%%

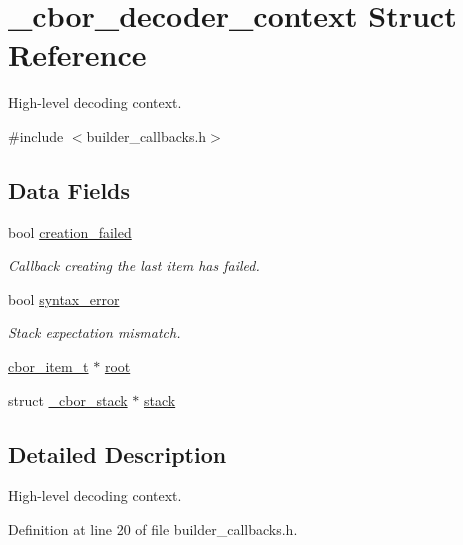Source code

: \hypertarget{struct__cbor__decoder__context}{\section{\-\_\-cbor\-\_\-decoder\-\_\-context Struct Reference}
\label{struct__cbor__decoder__context}
}


High-\/level decoding context.  




{\ttfamily \#include $<$builder\-\_\-callbacks.\-h$>$}

\subsection*{Data Fields}
\begin{DoxyCompactItemize}
\item 
bool \hyperlink{struct__cbor__decoder__context_ada14322afd080c27f3ea76b3ba657505}{creation\-\_\-failed}
\begin{DoxyCompactList}\small\item\em Callback creating the last item has failed. \end{DoxyCompactList}\item 
bool \hyperlink{struct__cbor__decoder__context_ae34e7cc9b435a63bc0e92c425279db84}{syntax\-\_\-error}
\begin{DoxyCompactList}\small\item\em Stack expectation mismatch. \end{DoxyCompactList}\item 
\hyperlink{structcbor__item__t}{cbor\-\_\-item\-\_\-t} $\ast$ \hyperlink{struct__cbor__decoder__context_ad4c1540245b6241bc7aa3f7ade2fbf5a}{root}
\item 
struct \hyperlink{struct__cbor__stack}{\-\_\-cbor\-\_\-stack} $\ast$ \hyperlink{struct__cbor__decoder__context_af21635162948fc488da3c1625f1bc278}{stack}
\end{DoxyCompactItemize}


\subsection{Detailed Description}
High-\/level decoding context. 

Definition at line 20 of file builder\-\_\-callbacks.\-h.



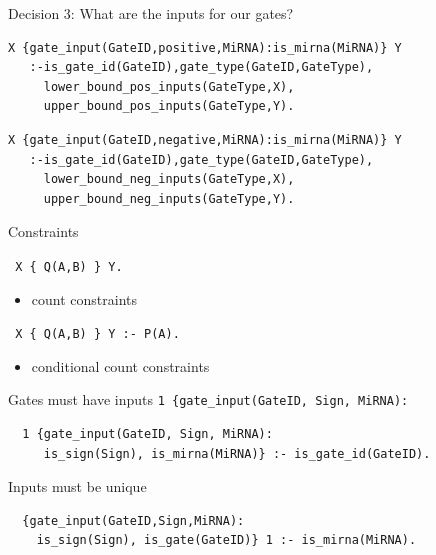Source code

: \documentclass[10pt,dvipsnames]{beamer}
\begin{document}
\begin{frame}[fragile]{Decision 3: What are the inputs for our gates?}
\small
{\color{blue}{\large positive inputs:}}
\begin{verbatim}
X {gate_input(GateID,positive,MiRNA):is_mirna(MiRNA)} Y 
   :-is_gate_id(GateID),gate_type(GateID,GateType),
     lower_bound_pos_inputs(GateType,X), 
     upper_bound_pos_inputs(GateType,Y).
\end{verbatim}

{\color{blue}{\large negative inputs:}}
\begin{verbatim}
X {gate_input(GateID,negative,MiRNA):is_mirna(MiRNA)} Y 
   :-is_gate_id(GateID),gate_type(GateID,GateType),
     lower_bound_neg_inputs(GateType,X),
     upper_bound_neg_inputs(GateType,Y).
\end{verbatim}
\end{frame}



\begin{frame}[fragile]{Constraints}
 \begin{center}
  \texttt{ X \{ Q(A,B) \} Y. }
 \end{center}
 \begin{itemize}
  \item count constraints
 \end{itemize}
 \vspace{1cm}
 \begin{center}
  \texttt{ X \{ Q(A,B) \} Y :- P(A). }
 \end{center}
 \begin{itemize}
  \item conditional count constraints
 \end{itemize}

\end{frame}


\begin{frame}[fragile]{Gates must have inputs}
 \texttt{1 \{gate\_input(GateID, Sign, MiRNA):}
 \begin{verbatim}
  1 {gate_input(GateID, Sign, MiRNA):
     is_sign(Sign), is_mirna(MiRNA)} :- is_gate_id(GateID).
 \end{verbatim}
\end{frame}


\begin{frame}[fragile]{Inputs must be unique}
 \begin{verbatim}
  {gate_input(GateID,Sign,MiRNA):
    is_sign(Sign), is_gate(GateID)} 1 :- is_mirna(MiRNA).
 \end{verbatim}
\end{frame}
\end{document}
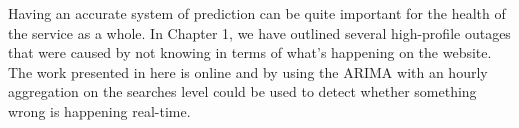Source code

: \documentclass[minf,twoside,singlespacing,parskip,frontabs,notimes,12pt]{infthesis} %
\begin{document}
Having an accurate system of prediction can be quite important for the health of the service as a whole. In Chapter 1, we have outlined several high-profile outages that were caused by not knowing in terms of what's happening on the website. The work presented in here is online and by using the ARIMA with an hourly aggregation on the searches level could be used to detect whether something wrong is happening real-time. 

\raggedright
\sloppy


\end{document}

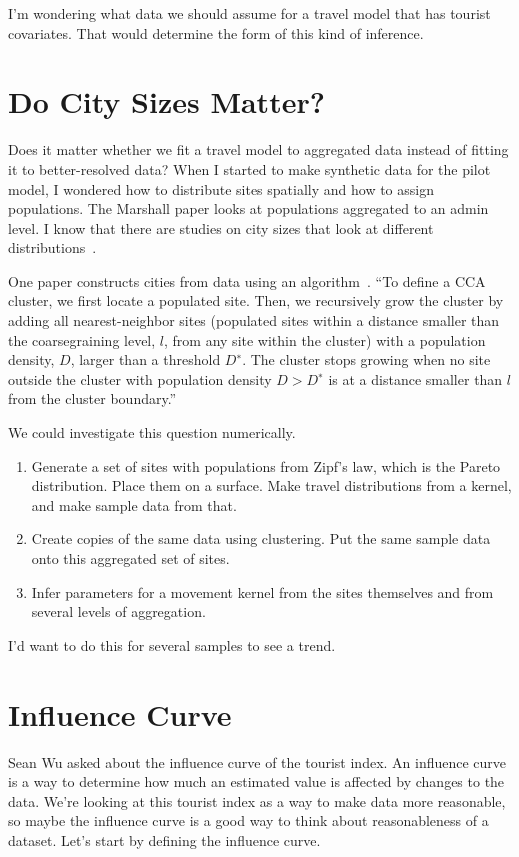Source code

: \documentclass{article}
\begin{document}
I'm wondering what data we should assume for a travel model that has tourist covariates. That would determine the form of this kind of inference.

\section{Do City Sizes Matter?}

Does it matter whether we fit a travel model to aggregated data instead of fitting it to better-resolved data? When I started to make synthetic data for the pilot model, I wondered how to distribute sites spatially and how to assign populations. The Marshall paper looks at populations aggregated to an admin level. I know that there are studies on city sizes that look at different distributions~\cite{giesen2010size,eeckhout2004gibrat}.

One paper constructs cities from data using an algorithm~\cite{rozenfeld2008laws,rozenfeld2011area}. ``To define
a CCA cluster, we first locate a populated site. Then, we recursively grow the cluster by
adding all nearest-neighbor sites (populated sites within a distance smaller than the coarsegraining level, $l$, from any site within the cluster) with a population density, $D$, larger than
a threshold $D^∗$. The cluster stops growing when no site outside the cluster with population
density $D > D^∗$ is at a distance smaller than $l$ from the cluster boundary.''

We could investigate this question numerically.
\begin{enumerate}
  \item Generate a set of sites with populations from Zipf's law, which is the Pareto distribution. Place them on a surface. Make travel distributions from a kernel, and make sample data from that.
  \item Create copies of the same data using clustering. Put the same sample data onto this aggregated set of sites.
  \item Infer parameters for a movement kernel from the sites themselves and from several levels of aggregation.
\end{enumerate}
I'd want to do this for several samples to see a trend.


\section{Influence Curve}

Sean Wu asked about the influence curve of the tourist index. An influence curve is a way to determine how much an estimated value is affected by changes to the data. We're looking at this tourist index as a way to make data more reasonable, so maybe the influence curve is a good way to think about reasonableness of a dataset. Let's start by defining the influence curve.
\end{document}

%%

Exercise goal = Every line above is to be duplicated exactly; no picture should be carried over.

The completed task =
Source code

: \hypertarget{struct__cbor__decoder__context}{\section{\-\_\-cbor\-\_\-decoder\-\_\-context Struct Reference}
\label{struct__cbor__decoder__context}
}


High-\/level decoding context.  




{\ttfamily \#include $<$builder\-\_\-callbacks.\-h$>$}

\subsection*{Data Fields}
\begin{DoxyCompactItemize}
\item 
bool \hyperlink{struct__cbor__decoder__context_ada14322afd080c27f3ea76b3ba657505}{creation\-\_\-failed}
\begin{DoxyCompactList}\small\item\em Callback creating the last item has failed. \end{DoxyCompactList}\item 
bool \hyperlink{struct__cbor__decoder__context_ae34e7cc9b435a63bc0e92c425279db84}{syntax\-\_\-error}
\begin{DoxyCompactList}\small\item\em Stack expectation mismatch. \end{DoxyCompactList}\item 
\hyperlink{structcbor__item__t}{cbor\-\_\-item\-\_\-t} $\ast$ \hyperlink{struct__cbor__decoder__context_ad4c1540245b6241bc7aa3f7ade2fbf5a}{root}
\item 
struct \hyperlink{struct__cbor__stack}{\-\_\-cbor\-\_\-stack} $\ast$ \hyperlink{struct__cbor__decoder__context_af21635162948fc488da3c1625f1bc278}{stack}
\end{DoxyCompactItemize}


\subsection{Detailed Description}
High-\/level decoding context. 

Definition at line 20 of file builder\-\_\-callbacks.\-h.



Source code

: \documentclass[10pt,dvipsnames]{beamer}
\begin{document}
\begin{frame}[fragile]{Decision 3: What are the inputs for our gates?}
\small
{\color{blue}{\large positive inputs:}}
\begin{verbatim}
X {gate_input(GateID,positive,MiRNA):is_mirna(MiRNA)} Y 
   :-is_gate_id(GateID),gate_type(GateID,GateType),
     lower_bound_pos_inputs(GateType,X), 
     upper_bound_pos_inputs(GateType,Y).
\end{verbatim}

{\color{blue}{\large negative inputs:}}
\begin{verbatim}
X {gate_input(GateID,negative,MiRNA):is_mirna(MiRNA)} Y 
   :-is_gate_id(GateID),gate_type(GateID,GateType),
     lower_bound_neg_inputs(GateType,X),
     upper_bound_neg_inputs(GateType,Y).
\end{verbatim}
\end{frame}



\begin{frame}[fragile]{Constraints}
 \begin{center}
  \texttt{ X \{ Q(A,B) \} Y. }
 \end{center}
 \begin{itemize}
  \item count constraints
 \end{itemize}
 \vspace{1cm}
 \begin{center}
  \texttt{ X \{ Q(A,B) \} Y :- P(A). }
 \end{center}
 \begin{itemize}
  \item conditional count constraints
 \end{itemize}

\end{frame}


\begin{frame}[fragile]{Gates must have inputs}
 \texttt{1 \{gate\_input(GateID, Sign, MiRNA):}
 \begin{verbatim}
  1 {gate_input(GateID, Sign, MiRNA):
     is_sign(Sign), is_mirna(MiRNA)} :- is_gate_id(GateID).
 \end{verbatim}
\end{frame}


\begin{frame}[fragile]{Inputs must be unique}
 \begin{verbatim}
  {gate_input(GateID,Sign,MiRNA):
    is_sign(Sign), is_gate(GateID)} 1 :- is_mirna(MiRNA).
 \end{verbatim}
\end{frame}
\end{document}
Source code

: \documentclass[minf,twoside,singlespacing,parskip,frontabs,notimes,12pt]{infthesis} %
\begin{document}
Having an accurate system of prediction can be quite important for the health of the service as a whole. In Chapter 1, we have outlined several high-profile outages that were caused by not knowing in terms of what's happening on the website. The work presented in here is online and by using the ARIMA with an hourly aggregation on the searches level could be used to detect whether something wrong is happening real-time. 

\raggedright
\sloppy


\end{document}

Source code

: \documentclass{article}
\begin{document}
I'm wondering what data we should assume for a travel model that has tourist covariates. That would determine the form of this kind of inference.

\section{Do City Sizes Matter?}

Does it matter whether we fit a travel model to aggregated data instead of fitting it to better-resolved data? When I started to make synthetic data for the pilot model, I wondered how to distribute sites spatially and how to assign populations. The Marshall paper looks at populations aggregated to an admin level. I know that there are studies on city sizes that look at different distributions~\cite{giesen2010size,eeckhout2004gibrat}.

One paper constructs cities from data using an algorithm~\cite{rozenfeld2008laws,rozenfeld2011area}. ``To define
a CCA cluster, we first locate a populated site. Then, we recursively grow the cluster by
adding all nearest-neighbor sites (populated sites within a distance smaller than the coarsegraining level, $l$, from any site within the cluster) with a population density, $D$, larger than
a threshold $D^∗$. The cluster stops growing when no site outside the cluster with population
density $D > D^∗$ is at a distance smaller than $l$ from the cluster boundary.''

We could investigate this question numerically.
\begin{enumerate}
  \item Generate a set of sites with populations from Zipf's law, which is the Pareto distribution. Place them on a surface. Make travel distributions from a kernel, and make sample data from that.
  \item Create copies of the same data using clustering. Put the same sample data onto this aggregated set of sites.
  \item Infer parameters for a movement kernel from the sites themselves and from several levels of aggregation.
\end{enumerate}
I'd want to do this for several samples to see a trend.


\section{Influence Curve}

Sean Wu asked about the influence curve of the tourist index. An influence curve is a way to determine how much an estimated value is affected by changes to the data. We're looking at this tourist index as a way to make data more reasonable, so maybe the influence curve is a good way to think about reasonableness of a dataset. Let's start by defining the influence curve.
\end{document}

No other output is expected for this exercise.